** Opening Materials provided block **

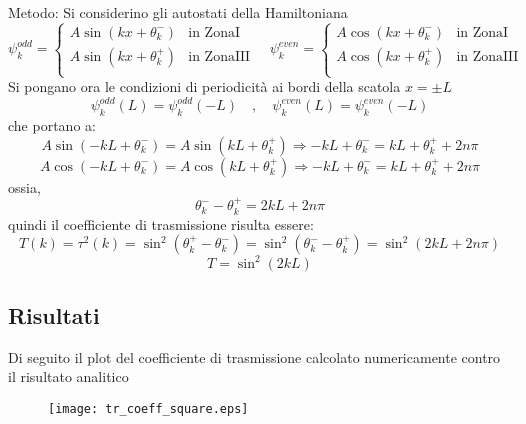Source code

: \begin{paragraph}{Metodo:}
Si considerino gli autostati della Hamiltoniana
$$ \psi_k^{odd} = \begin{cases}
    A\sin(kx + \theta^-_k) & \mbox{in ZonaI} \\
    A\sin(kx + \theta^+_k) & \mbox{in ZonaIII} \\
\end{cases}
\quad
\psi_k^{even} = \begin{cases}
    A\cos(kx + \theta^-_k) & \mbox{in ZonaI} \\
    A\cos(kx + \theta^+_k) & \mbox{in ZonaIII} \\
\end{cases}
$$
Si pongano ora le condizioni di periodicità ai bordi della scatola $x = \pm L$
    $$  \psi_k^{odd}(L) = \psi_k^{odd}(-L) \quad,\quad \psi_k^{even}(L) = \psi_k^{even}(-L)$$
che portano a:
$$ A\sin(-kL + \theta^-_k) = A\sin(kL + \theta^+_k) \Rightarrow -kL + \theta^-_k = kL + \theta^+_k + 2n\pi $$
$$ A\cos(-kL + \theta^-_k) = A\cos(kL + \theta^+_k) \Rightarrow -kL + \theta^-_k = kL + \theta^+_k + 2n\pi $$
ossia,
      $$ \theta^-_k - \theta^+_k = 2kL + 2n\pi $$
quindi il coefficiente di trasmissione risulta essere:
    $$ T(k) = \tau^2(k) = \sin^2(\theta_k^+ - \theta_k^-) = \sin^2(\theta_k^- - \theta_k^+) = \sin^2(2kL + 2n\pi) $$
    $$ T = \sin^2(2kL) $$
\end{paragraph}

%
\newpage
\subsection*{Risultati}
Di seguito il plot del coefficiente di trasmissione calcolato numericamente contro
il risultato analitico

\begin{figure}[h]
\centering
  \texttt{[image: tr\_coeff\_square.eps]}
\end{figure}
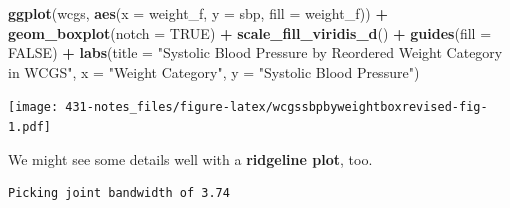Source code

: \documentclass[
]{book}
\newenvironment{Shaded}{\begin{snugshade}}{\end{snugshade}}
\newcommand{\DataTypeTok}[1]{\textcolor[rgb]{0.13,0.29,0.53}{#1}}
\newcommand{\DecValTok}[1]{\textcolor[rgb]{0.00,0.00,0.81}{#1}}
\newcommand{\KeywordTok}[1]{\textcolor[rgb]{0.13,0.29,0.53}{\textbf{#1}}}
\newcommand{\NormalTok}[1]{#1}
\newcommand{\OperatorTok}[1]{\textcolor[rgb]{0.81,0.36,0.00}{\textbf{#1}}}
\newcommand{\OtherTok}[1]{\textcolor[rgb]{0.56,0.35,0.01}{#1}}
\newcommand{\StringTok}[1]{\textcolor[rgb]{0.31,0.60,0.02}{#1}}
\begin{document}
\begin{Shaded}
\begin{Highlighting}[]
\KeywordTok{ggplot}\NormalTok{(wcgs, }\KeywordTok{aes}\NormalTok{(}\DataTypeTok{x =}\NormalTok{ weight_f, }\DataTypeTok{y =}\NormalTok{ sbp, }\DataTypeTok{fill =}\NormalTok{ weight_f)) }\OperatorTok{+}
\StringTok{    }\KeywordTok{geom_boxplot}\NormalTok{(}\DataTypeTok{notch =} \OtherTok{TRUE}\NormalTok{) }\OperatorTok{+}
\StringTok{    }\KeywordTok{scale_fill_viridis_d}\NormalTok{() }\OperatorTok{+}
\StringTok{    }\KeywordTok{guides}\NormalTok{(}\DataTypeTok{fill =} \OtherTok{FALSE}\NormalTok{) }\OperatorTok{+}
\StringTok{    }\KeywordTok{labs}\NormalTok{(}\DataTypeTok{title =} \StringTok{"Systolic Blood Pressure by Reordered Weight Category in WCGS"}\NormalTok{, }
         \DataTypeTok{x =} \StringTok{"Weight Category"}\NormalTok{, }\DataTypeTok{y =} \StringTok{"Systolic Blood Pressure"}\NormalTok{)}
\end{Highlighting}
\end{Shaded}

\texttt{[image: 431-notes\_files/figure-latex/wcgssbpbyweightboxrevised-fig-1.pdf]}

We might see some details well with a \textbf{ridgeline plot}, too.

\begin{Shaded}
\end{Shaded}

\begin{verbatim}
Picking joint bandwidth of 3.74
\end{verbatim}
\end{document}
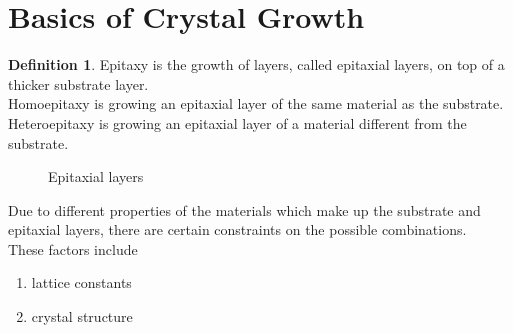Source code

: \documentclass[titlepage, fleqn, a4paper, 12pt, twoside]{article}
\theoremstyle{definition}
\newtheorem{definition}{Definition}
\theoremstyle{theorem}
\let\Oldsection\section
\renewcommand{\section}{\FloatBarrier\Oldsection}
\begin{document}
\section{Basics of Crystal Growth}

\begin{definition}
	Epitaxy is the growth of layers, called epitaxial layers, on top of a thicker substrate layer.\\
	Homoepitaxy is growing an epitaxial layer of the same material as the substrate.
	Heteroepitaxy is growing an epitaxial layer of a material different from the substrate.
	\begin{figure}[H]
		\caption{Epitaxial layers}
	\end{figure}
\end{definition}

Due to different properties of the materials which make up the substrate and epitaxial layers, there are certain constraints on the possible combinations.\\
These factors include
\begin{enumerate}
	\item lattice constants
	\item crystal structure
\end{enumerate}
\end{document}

** Closing Materials provided block **

Task to complete →
Find the string "figure" in the entries above and return each line that holds it.

Completed task →
\begin{figure}[h]
\end{figure}
\texttt{[image: 431-notes\_files/figure-latex/wcgssbpbyweightboxrevised-fig-1.pdf]}
	\begin{figure}[H]
	\end{figure}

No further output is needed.